Task goal: For the word "living", report how many lines of the records below contain it, and nothing more.

Available records:

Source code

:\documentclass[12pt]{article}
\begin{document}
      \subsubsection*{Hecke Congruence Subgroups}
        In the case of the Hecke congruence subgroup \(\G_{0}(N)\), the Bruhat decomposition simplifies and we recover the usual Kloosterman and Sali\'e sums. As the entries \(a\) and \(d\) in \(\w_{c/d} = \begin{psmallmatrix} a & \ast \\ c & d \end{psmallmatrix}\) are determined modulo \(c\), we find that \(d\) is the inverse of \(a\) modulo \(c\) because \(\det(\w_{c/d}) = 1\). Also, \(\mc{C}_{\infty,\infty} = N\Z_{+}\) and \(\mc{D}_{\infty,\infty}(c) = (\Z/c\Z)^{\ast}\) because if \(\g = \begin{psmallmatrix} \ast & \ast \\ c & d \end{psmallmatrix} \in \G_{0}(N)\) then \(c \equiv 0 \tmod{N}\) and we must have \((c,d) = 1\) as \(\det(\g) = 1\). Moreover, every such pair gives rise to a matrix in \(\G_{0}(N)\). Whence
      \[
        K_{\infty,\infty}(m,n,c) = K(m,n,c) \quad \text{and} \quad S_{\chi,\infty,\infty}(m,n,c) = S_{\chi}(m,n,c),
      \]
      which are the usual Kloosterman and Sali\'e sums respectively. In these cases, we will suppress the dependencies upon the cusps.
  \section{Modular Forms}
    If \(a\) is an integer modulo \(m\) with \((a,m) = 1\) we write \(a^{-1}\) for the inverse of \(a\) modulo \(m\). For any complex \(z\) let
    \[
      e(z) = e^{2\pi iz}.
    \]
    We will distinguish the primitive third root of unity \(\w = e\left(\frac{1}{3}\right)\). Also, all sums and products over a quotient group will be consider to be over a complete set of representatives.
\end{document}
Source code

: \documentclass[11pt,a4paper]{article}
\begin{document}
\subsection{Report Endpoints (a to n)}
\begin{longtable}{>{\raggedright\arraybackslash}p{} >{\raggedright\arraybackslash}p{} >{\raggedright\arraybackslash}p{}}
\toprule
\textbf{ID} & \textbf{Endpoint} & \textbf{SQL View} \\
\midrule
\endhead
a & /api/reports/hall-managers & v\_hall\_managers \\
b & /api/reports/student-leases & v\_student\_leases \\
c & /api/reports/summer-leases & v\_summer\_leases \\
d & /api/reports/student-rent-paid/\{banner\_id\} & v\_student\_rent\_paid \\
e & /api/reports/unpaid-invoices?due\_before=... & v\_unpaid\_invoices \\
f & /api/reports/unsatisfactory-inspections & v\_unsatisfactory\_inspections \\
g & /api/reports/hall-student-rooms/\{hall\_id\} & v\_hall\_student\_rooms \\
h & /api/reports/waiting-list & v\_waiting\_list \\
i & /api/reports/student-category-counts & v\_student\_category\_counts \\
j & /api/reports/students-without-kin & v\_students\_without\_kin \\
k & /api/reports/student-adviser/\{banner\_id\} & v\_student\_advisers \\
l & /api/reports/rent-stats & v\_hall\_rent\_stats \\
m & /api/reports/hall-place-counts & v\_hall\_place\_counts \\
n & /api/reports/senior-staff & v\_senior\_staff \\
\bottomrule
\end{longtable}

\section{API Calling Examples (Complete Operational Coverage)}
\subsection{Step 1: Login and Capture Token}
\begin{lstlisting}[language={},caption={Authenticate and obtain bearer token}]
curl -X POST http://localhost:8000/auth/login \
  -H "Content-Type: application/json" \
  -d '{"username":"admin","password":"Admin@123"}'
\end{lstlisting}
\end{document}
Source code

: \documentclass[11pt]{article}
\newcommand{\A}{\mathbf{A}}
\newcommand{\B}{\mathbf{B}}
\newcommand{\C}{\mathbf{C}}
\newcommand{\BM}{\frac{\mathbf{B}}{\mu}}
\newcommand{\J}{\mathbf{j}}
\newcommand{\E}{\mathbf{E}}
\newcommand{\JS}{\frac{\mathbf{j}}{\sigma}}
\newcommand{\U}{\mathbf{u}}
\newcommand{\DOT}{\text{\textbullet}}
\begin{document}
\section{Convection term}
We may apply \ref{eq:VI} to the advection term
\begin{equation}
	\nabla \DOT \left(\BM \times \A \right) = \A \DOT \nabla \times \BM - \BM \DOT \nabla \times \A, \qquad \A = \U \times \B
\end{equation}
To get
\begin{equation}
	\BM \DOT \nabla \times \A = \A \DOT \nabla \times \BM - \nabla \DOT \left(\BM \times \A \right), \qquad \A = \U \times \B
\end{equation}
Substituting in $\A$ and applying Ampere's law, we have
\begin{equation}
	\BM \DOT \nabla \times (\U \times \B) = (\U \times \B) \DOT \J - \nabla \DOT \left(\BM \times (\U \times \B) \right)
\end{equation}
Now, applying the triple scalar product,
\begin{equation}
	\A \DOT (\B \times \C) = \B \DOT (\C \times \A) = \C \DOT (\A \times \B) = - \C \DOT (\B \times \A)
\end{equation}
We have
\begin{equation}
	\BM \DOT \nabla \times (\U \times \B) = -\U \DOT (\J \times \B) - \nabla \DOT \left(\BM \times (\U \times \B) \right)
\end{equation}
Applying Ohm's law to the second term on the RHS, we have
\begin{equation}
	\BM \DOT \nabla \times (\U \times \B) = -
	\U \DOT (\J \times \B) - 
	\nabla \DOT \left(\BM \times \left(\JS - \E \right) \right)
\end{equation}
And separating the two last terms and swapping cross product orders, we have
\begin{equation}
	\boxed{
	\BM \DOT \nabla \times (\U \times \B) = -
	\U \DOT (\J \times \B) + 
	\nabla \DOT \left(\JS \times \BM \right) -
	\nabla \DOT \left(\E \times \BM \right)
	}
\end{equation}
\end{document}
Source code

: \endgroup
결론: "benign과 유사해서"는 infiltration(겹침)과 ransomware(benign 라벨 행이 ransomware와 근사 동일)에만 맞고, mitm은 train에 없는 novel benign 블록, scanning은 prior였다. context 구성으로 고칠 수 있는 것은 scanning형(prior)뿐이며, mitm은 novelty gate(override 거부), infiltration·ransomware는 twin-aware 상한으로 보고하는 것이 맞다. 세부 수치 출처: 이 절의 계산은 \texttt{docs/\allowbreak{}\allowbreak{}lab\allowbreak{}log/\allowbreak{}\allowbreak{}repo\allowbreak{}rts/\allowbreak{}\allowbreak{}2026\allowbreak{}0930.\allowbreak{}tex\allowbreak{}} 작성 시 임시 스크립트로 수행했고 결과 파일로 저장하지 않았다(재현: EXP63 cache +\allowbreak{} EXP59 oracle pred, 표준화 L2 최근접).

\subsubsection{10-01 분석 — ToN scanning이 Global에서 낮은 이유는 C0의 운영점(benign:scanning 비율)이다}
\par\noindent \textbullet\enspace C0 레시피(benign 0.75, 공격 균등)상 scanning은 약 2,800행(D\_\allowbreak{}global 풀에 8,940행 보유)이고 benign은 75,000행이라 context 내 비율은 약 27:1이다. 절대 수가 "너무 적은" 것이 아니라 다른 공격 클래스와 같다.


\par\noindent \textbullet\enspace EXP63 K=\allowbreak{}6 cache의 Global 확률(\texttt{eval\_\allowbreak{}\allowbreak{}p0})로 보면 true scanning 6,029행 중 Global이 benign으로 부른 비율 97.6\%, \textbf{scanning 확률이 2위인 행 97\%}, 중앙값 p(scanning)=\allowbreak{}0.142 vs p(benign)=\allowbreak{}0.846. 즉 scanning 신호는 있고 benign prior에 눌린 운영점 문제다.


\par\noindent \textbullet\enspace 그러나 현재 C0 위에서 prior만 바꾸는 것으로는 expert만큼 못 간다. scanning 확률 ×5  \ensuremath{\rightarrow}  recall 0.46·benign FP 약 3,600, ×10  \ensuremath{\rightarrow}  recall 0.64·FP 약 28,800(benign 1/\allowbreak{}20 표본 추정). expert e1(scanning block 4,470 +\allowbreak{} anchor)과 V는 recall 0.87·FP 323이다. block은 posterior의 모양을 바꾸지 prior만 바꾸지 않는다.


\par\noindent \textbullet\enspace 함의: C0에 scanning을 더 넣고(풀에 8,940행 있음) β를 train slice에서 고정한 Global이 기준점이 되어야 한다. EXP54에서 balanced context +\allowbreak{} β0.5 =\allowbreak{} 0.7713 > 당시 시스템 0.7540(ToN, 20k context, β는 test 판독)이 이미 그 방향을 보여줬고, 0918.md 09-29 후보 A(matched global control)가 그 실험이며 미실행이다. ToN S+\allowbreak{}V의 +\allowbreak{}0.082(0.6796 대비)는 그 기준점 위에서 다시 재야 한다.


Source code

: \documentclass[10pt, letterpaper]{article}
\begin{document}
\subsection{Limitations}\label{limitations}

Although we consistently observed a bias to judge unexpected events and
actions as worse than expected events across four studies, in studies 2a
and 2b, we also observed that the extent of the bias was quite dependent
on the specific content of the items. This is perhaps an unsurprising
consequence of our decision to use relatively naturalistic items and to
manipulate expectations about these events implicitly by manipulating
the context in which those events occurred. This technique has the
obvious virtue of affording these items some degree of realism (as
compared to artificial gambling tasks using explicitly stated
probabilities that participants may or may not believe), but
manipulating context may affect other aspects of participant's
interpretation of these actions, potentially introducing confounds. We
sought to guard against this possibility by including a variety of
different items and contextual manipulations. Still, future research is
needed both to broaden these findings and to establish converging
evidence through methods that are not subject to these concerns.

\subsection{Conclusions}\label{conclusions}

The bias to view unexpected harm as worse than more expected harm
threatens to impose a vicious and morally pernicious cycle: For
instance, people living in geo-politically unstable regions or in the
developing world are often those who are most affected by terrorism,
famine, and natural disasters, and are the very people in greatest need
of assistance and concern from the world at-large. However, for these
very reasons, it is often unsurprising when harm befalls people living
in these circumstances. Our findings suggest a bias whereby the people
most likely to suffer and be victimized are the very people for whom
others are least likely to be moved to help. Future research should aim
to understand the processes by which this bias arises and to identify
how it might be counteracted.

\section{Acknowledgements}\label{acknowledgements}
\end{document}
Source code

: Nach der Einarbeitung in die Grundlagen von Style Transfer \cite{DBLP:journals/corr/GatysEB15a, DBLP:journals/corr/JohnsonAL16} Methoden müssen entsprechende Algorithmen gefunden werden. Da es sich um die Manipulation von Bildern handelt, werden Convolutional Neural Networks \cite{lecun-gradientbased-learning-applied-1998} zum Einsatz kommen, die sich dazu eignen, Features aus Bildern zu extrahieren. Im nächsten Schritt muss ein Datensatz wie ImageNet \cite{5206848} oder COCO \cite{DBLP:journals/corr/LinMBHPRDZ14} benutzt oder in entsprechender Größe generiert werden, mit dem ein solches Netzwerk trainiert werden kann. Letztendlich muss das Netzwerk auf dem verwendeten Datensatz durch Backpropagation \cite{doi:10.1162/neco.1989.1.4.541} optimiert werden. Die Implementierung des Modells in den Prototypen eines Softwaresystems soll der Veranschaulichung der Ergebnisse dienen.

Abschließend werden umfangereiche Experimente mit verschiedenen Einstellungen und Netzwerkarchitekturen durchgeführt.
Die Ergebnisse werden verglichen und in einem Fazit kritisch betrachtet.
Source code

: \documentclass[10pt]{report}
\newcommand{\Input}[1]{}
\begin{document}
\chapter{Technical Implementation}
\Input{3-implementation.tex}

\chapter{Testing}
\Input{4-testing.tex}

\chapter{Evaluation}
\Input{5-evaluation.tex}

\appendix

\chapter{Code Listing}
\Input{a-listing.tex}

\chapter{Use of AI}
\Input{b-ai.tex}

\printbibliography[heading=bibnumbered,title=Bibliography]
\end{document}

Result for this exercise: 2